初めて此の屋敷から外へ出た。辺りには大小様々な建築物が並んでいる。
静かな夜だった。虫の鳴き声も、鳥のそれも聞こえない。
ふと御門家の裏に林が広がっているのに気がついた。
林の奥からは水の流れる音が微かに聞こえる。
林の規模は思っていたより小さく、少し中に入ると湧き水でできた美しい池があった。
「誰だっ!」
池に先客が居たらしい。
「あ、驚かせて申し訳ない。

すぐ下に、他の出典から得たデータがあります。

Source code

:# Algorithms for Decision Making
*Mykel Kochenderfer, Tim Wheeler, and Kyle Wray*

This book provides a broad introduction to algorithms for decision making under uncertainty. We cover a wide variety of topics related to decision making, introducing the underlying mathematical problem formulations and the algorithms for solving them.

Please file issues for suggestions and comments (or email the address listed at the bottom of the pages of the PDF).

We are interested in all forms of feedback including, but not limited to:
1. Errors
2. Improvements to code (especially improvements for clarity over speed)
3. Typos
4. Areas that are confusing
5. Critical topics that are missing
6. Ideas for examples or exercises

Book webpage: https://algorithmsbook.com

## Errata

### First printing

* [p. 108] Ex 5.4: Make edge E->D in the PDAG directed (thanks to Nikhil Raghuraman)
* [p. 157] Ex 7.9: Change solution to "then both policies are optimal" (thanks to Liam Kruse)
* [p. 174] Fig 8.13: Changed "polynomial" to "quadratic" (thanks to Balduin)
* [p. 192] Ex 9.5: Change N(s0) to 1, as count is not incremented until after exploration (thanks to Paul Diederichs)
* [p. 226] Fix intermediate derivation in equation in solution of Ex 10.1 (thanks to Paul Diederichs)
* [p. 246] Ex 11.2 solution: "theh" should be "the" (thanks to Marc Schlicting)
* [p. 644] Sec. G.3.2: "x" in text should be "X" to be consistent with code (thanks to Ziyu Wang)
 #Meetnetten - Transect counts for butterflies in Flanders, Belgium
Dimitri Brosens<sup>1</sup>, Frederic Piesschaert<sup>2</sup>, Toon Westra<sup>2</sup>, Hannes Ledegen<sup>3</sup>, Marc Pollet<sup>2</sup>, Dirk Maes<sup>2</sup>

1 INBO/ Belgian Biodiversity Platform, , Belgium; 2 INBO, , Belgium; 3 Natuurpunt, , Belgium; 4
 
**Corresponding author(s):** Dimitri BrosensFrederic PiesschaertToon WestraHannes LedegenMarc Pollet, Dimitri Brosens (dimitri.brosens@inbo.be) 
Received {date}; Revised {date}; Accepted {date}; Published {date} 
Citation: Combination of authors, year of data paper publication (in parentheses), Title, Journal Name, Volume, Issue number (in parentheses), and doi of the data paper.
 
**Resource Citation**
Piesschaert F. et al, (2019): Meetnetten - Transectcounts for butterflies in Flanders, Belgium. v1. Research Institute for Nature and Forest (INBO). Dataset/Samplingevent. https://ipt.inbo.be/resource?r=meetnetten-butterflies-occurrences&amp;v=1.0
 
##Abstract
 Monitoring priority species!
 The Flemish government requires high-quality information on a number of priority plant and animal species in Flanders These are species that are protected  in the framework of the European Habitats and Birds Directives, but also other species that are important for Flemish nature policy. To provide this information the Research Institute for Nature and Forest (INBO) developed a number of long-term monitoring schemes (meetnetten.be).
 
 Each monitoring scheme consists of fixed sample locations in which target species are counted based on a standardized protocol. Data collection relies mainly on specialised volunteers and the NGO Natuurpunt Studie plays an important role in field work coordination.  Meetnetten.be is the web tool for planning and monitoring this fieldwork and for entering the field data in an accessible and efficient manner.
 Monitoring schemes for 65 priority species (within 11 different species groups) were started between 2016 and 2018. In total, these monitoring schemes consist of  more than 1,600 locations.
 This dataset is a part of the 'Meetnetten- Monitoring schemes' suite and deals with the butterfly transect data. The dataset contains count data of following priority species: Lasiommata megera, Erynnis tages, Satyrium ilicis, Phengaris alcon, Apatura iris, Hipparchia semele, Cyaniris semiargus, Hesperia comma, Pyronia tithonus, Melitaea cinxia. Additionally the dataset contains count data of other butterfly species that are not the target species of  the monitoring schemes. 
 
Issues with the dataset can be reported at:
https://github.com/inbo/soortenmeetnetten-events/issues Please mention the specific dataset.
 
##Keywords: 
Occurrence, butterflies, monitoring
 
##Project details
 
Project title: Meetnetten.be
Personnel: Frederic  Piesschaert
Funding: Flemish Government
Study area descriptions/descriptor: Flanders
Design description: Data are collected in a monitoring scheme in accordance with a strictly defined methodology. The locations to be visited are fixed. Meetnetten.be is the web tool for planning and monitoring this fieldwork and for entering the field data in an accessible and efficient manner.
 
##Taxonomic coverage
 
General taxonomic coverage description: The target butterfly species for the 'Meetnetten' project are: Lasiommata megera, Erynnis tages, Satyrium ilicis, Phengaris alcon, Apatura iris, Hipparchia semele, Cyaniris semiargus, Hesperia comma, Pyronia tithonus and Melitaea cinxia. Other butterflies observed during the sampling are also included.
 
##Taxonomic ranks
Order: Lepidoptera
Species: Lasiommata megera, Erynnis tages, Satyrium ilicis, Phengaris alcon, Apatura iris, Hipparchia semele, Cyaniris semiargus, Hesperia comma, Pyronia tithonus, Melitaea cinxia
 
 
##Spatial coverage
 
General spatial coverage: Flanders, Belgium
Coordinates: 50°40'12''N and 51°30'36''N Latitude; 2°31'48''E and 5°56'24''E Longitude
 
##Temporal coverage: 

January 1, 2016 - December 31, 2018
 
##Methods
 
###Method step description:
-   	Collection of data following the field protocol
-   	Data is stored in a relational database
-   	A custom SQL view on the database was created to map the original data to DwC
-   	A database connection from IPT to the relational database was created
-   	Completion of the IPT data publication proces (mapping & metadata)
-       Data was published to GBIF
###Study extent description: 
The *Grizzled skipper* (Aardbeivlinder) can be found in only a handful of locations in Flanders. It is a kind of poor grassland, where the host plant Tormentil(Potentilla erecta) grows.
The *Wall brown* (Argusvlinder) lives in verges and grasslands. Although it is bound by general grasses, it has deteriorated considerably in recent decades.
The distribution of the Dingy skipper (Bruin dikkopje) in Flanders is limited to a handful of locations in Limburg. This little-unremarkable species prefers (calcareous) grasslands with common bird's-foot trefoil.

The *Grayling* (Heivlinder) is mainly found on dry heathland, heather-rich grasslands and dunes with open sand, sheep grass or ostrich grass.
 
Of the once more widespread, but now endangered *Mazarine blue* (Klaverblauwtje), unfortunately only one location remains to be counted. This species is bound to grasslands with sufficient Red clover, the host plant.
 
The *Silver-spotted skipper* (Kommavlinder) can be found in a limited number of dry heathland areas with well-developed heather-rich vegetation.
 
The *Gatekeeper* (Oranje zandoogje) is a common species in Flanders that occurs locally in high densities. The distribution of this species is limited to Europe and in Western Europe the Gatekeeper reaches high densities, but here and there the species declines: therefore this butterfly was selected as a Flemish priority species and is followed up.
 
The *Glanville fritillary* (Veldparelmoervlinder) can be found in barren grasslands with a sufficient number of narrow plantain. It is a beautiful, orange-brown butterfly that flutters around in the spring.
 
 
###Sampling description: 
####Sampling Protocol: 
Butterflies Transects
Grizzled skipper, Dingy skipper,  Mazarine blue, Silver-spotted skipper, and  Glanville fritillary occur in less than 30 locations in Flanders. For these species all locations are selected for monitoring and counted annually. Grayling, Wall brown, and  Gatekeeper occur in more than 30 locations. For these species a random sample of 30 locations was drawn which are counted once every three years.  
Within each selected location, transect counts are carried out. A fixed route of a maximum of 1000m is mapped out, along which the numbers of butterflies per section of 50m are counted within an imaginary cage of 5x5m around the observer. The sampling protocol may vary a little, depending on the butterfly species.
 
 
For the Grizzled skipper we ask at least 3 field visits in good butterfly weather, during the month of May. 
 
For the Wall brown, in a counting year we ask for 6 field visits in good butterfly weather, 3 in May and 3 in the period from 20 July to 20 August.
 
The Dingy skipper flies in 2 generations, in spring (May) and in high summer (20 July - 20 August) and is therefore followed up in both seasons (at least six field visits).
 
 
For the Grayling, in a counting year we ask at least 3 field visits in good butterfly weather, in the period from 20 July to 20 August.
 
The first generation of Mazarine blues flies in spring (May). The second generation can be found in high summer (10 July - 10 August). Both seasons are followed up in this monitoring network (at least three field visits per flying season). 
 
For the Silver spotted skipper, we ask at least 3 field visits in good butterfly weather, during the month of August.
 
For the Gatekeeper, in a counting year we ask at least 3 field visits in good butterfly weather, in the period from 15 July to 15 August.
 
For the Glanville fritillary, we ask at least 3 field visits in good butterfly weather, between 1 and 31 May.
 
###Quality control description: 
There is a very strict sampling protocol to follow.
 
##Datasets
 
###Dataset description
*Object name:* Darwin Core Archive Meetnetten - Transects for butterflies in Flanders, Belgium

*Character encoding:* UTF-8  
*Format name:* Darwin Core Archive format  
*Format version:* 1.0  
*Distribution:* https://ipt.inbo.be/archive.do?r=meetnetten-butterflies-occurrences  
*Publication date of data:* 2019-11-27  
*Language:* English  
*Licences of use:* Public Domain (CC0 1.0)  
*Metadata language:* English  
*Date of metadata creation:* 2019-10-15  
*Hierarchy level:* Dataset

決して怪しい者ではない」
両手を上げてアピールする。
男は、視線を池に戻した。
「どうしてこんな時間に?」
気がついたら俺は、その男に声をかけていた。
男はこちらに振り向くこともせず、返事も返さなかった。
「信長軍の新しい軍師について何か知らないか?」
わらにもすがる思いで言葉にする。当然のように無視され、ため息を吐いた後何処かへ去ってしまった。
(仕方ない。帰ろう)
気分転換にはなった。明日も何があるか分からないし、怪我のことも無視はできない。
帰宅後はすぐに布団に入り眠った。
――次の日。
目を覚ました俺達は、今後のことを話し合うこととなった。
御門には気分転換といって二人で昨夜の池へと向かった。
「おそらく、伯爵は織田信長の軍師をして生活しているのだろう。確証はないが、これまで手に入れた情報をまとめるとこれが一番しっくり来る」
「そうですね。でも、だとしたらどうやって近づきましょう」
確かに。俺たちの格好は少なくとも兵に見えないだろうし、たとえ武器や防具等が手に入って、武装できたとしても、一兵が軍師という重役に謁見することは容易では無いだろう。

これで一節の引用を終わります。